**Problem to work on:**
Your task is to show every line in the listing below that includes "backgroundColor".

# # #

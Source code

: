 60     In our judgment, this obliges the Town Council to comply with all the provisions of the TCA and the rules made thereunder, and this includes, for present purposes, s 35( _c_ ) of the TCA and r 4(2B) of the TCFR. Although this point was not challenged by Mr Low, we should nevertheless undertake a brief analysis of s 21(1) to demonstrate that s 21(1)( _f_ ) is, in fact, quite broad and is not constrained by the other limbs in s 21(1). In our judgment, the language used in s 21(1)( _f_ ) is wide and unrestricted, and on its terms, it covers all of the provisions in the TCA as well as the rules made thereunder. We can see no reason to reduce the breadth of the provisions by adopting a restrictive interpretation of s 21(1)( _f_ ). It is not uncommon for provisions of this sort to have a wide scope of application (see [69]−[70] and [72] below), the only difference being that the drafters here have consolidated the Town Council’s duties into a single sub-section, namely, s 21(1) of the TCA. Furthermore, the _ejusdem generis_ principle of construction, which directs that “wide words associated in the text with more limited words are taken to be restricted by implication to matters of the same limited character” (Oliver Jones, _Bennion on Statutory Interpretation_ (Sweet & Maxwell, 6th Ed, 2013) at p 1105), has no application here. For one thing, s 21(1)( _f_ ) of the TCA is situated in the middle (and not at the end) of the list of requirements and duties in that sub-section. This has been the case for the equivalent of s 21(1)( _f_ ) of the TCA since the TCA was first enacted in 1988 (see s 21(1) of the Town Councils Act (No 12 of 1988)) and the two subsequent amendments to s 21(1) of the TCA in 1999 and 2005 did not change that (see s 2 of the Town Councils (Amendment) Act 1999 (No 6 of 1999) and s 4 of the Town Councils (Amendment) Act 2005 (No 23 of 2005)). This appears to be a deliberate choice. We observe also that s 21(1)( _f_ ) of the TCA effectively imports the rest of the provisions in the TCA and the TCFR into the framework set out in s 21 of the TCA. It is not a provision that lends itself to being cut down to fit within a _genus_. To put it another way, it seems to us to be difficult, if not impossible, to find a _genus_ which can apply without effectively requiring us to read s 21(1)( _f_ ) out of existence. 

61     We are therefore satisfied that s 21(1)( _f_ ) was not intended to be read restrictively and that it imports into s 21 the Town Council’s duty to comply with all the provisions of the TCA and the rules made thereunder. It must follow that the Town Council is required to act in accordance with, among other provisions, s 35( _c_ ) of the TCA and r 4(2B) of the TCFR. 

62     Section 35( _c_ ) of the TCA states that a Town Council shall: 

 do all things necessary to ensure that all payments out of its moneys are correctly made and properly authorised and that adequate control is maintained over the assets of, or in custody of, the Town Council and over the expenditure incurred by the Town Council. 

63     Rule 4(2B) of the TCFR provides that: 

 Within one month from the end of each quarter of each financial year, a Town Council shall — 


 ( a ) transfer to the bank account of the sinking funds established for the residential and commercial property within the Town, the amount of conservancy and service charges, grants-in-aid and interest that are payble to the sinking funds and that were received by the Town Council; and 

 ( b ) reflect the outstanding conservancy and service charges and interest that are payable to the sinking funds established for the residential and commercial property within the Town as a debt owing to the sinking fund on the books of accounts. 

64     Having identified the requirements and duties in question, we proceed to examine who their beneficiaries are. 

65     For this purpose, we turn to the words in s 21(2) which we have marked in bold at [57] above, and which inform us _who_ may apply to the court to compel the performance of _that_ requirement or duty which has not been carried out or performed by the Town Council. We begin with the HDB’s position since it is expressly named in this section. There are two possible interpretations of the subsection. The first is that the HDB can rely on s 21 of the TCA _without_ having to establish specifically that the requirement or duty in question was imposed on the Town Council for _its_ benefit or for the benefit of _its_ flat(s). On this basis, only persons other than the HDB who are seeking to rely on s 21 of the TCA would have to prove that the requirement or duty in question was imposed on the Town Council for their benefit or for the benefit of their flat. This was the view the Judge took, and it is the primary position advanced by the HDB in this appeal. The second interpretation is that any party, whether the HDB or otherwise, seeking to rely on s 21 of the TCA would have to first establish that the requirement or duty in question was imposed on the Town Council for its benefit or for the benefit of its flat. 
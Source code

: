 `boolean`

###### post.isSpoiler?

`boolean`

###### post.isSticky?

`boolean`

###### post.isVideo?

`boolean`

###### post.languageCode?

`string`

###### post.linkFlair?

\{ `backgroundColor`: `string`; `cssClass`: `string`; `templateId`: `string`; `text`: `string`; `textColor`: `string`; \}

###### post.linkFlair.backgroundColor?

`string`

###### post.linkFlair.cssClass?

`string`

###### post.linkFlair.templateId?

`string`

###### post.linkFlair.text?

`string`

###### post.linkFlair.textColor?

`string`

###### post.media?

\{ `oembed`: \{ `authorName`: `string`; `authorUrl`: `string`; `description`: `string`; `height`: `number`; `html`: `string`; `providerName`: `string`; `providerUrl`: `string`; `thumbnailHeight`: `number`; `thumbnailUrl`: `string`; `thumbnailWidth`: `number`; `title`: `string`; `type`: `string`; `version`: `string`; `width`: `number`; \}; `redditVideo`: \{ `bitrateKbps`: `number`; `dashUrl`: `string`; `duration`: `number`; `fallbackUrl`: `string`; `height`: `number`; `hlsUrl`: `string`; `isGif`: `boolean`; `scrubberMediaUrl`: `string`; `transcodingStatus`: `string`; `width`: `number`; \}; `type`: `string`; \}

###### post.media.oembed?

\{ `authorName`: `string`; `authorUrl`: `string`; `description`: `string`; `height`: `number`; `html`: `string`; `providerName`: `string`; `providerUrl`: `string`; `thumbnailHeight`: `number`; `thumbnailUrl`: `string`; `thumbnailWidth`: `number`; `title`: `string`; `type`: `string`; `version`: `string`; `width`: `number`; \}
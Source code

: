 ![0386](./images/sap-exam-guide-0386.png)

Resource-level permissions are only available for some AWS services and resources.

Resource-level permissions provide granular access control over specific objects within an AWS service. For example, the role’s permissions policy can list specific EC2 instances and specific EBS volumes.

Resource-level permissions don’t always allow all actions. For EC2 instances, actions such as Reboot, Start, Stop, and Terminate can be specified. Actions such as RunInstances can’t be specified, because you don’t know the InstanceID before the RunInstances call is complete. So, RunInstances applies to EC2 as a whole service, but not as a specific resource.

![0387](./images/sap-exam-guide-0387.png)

# # #

**Task response:**
\{ `backgroundColor`: `string`; `cssClass`: `string`; `templateId`: `string`; `text`: `string`; `textColor`: `string`; \}
###### post.linkFlair.backgroundColor?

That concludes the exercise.